**EXERCISE OBJECTIVE**
Scan the records below for the line with "### Hindi Translation Reviewers" and the line with "### इस अनुवाद के बारे में". Repeat those two lines and every line between them exactly, and nothing else.

(Stored entries)
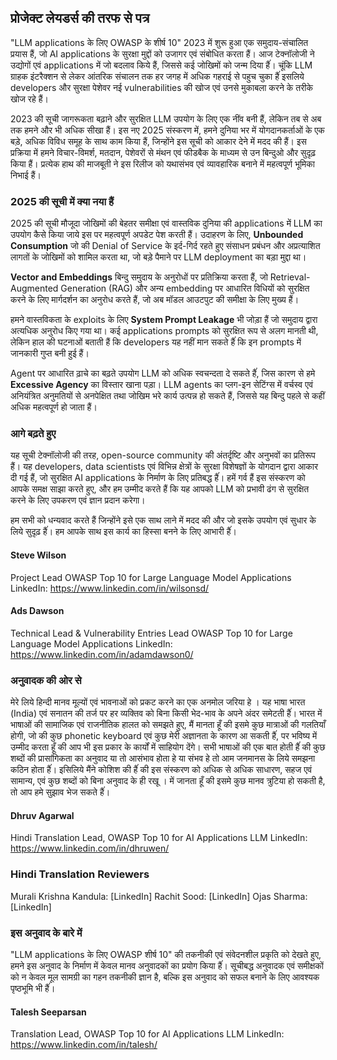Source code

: ## प्रोजेक्ट लेयडर्स की तरफ से पत्र

"LLM applications के लिए OWASP के शीर्ष 10" 2023 में शुरू हुआ एक समुदाय-संचालित प्रयास हैं, जो AI applications के सुरक्षा मुद्दों को उजागर एवं संबोधित करता हैं। आज टेक्नॉलोजी ने उद्योगों एवं applications में जो बदलाव किये हैं, जिससे कई जोखिमों को जन्म दिया हैंं। चूंकि LLM ग्राहक इंटरैक्शन से लेकर आंतरिक संचालन तक हर जगह में अधिक गहराई से पहुच चुका हैंं इसलिये developers और सुरक्षा पेशेवर नई vulnerabilities की खोज एवं उनसे मुकाबला करने के तरीके खोज रहे हैं।

2023 की सूची जागरूकता बढ़ाने और सुरक्षित LLM उपयोग के लिए एक नींव बनी हैं, लेकिन तब से अब तक हमने और भी अधिक सीखा हैं। इस नए 2025 संस्करण में, हमने दुनिया भर में योगदानकर्ताओं के एक बड़े, अधिक विविध समूह के साथ काम किया हैं, जिन्होंने इस सूची को आकार देने में मदद की हैं। इस प्रक्रिया में हमने विचार-विमर्श, मतदान, पेशेवरों से मंथन एवं फीडबैक के माध्यम से उन बिन्दुओ और सुदृढ़ किया हैं। प्रत्येक हाथ की माजबूती ने इस रिलीज को यथासंभव एवं व्यावहारिक बनाने में महत्वपूर्ण भूमिका निभाई हैं।

### 2025 की सूची में क्या नया हैं

2025 की सूची मौजूदा जोखिमों की बेहतर समीक्षा एवं वास्तविक दुनिया की applications में LLM का उपयोग कैसे किया जाये इस पर महत्वपूर्ण अपडेट पेश करती हैं। उदाहरण के लिए, **Unbounded Consumption** जो की Denial of Service के इर्द-गिर्द रहते हुए संसाधन प्रबंधन और अप्रत्याशित लागतों के जोखिमों को शामिल करता था, जो बड़े पैमाने पर LLM deployment का बड़ा मुद्दा था।

**Vector and Embeddings** बिन्दु समुदाय के अनुरोधों पर प्रतिक्रिया करता हैं, जो Retrieval-Augmented Generation (RAG) और अन्य embedding पर आधारित  विधियों को सुरक्षित करने के लिए मार्गदर्शन का अनुरोध करते हैं, जो अब मॉडल आउटपुट की समीक्षा के लिए मुख्य हैं।

हमने वास्तविकता के exploits के लिए **System Prompt Leakage** भी जोड़ा हैं जो समुदाय द्वारा अत्यधिक अनुरोध किए गया था। कई applications prompts को सुरक्षित रूप से अलग मानती थी, लेकिन हाल की घटनाओं बताती हैं कि developers यह नहीं मान सकते हैंं कि इन prompts में जानकारी गुप्त बनी हुई हैं।

Agent पर आधारित ढ़ाचे का बढ़ते उपयोग LLM को अधिक स्वचन्दता दे सकते हैंं, जिस कारण से हमे **Excessive Agency** का विस्तार खाना पड़ा। LLM  agents का प्लग-इन सेटिंग्स में वर्चस्व एवं अनियंत्रित अनुमतियों से अनपेक्षित तथा जोखिम भरे कार्य उत्पन्न हो सकते हैं, जिससे यह बिन्दु पहले से कहीं अधिक महत्वपूर्ण हो जाता हैं।

### आगे बढ़ते हुए

यह सूची टेक्नॉलोजी की तरह, open-source community की अंतर्दृष्टि और अनुभवों का प्रतिरूप हैं। यह developers, data scientists एवं विभिन्न क्षेत्रों के सुरक्षा विशेषज्ञों के योगदान द्वारा आकार दी गई हैं, जो सुरक्षित AI applications के निर्माण के लिए प्रतिबद्ध हैंं। हमें गर्व हैं इस संस्करण को आपके समक्ष साझा करते हुए, और हम उम्मीद करते हैं कि यह आपको LLM को प्रभावी ढंग से सुरक्षित करने के लिए उपकरण एवं ज्ञान प्रदान करेगा।

हम सभी को धन्यवाद करते हैं जिन्होंने इसे एक साथ लाने में मदद की और जो इसके उपयोग एवं सुधार के लिये सुदृढ़ हैंं। हम आपके साथ इस कार्य का हिस्सा बनने के लिए आभारी हैंं।


#### Steve Wilson
Project Lead
OWASP Top 10 for Large Language Model Applications
LinkedIn: https://www.linkedin.com/in/wilsonsd/

#### Ads Dawson
Technical Lead & Vulnerability Entries Lead
OWASP Top 10 for Large Language Model Applications
LinkedIn: https://www.linkedin.com/in/adamdawson0/


### अनुवादक की ओर से 
मेरे लिये हिन्दी मानव मूल्यों एवं भावनाओं को प्रकट करने का एक अनमोल जरिया हे । यह भाषा भारत (India) एवं सनातन की तर्ज पर हर व्यक्तिव को बिना किसी भेद-भाव के अपने अंदर समेटती हैंं। भारत में भाषाओं की सामाजिक एवं राजनीतिक हालत को समझते हुए, मैं मानता हूँ की इसमे कुछ मात्राओं की गलतियाँ होगी, जो की कुछ phonetic keyboard एवं कुछ मेरी अज्ञानता के कारण आ सकती हैंं, पर भविष्य में उम्मीद करता हूँ की आप भी इस प्रकार के कार्यों में साहियोग देंगे। 
सभी भाषाओं की एक बात होती हैंं की कुछ शब्दों की प्रासांगिकता का अनुवाद या तो आसंभाव होता हे या संभव हे तो आम जनमानस के लिये समझना कठिन होता हैंं। इसिलिये मैंने कोशिश की हैंं की इस संस्करण को अधिक से अधिक साधारण, सहज एवं सामान्य, एवं कुछ शब्दों को बिना अनुवाद के ही रखू । में जानता हूँ की इसमे कुछ मानव त्रुटिया हो सकती है, तो आप हमे सुझाव भेज सकते हैंं।

#### Dhruv Agarwal
Hindi Translation Lead, OWASP Top 10 for AI Applications LLM
LinkedIn: https://www.linkedin.com/in/dhruwen/

### Hindi Translation Reviewers
Murali Krishna Kandula: [LinkedIn]
Rachit Sood: [LinkedIn]
Ojas Sharma: [LinkedIn]

### इस अनुवाद के बारे में
"LLM applications के लिए OWASP शीर्ष 10" की तकनीकी एवं संवेदनशील प्रकृति को देखते हुए, हमने इस अनुवाद के निर्माण में केवल मानव अनुवादकों का प्रयोग किया हैंं। सूचीबद्ध अनुवादक एवं समीक्षकों को न केवल मूल सामग्री का गहन तकनीकी ज्ञान है, बल्कि इस अनुवाद को सफल बनाने के लिए आवश्यक पृष्ठभूमि भी हैंं।

#### Talesh Seeparsan
Translation Lead, OWASP Top 10 for AI Applications LLM
LinkedIn: https://www.linkedin.com/in/talesh/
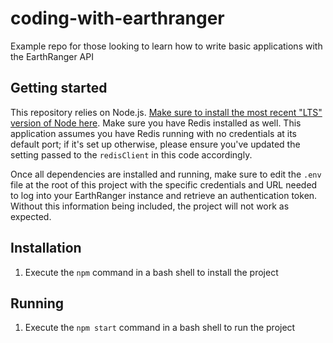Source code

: # coding-with-earthranger
Example repo for those looking to learn how to write basic applications with the EarthRanger API

## Getting started

This repository relies on Node.js. [Make sure to install the most recent "LTS" version of Node here](https://nodejs.org/en/download/). Make sure you have Redis installed as well. This application assumes you have Redis running with no credentials at its default port; if it's set up otherwise, please ensure you've updated the setting passed to the `redisClient` in this code accordingly.

Once all dependencies are installed and running, make sure to edit the `.env` file at the root of this project with the specific credentials and URL needed to log into your EarthRanger instance and retrieve an authentication token. Without this information being included, the project will not work as expected.

## Installation
1. Execute the `npm` command in a bash shell to install the project

## Running
1. Execute the `npm start` command in a bash shell to run the project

**COMPLETED TASK**
### Hindi Translation Reviewers
Murali Krishna Kandula: [LinkedIn]
Rachit Sood: [LinkedIn]
Ojas Sharma: [LinkedIn]

### इस अनुवाद के बारे में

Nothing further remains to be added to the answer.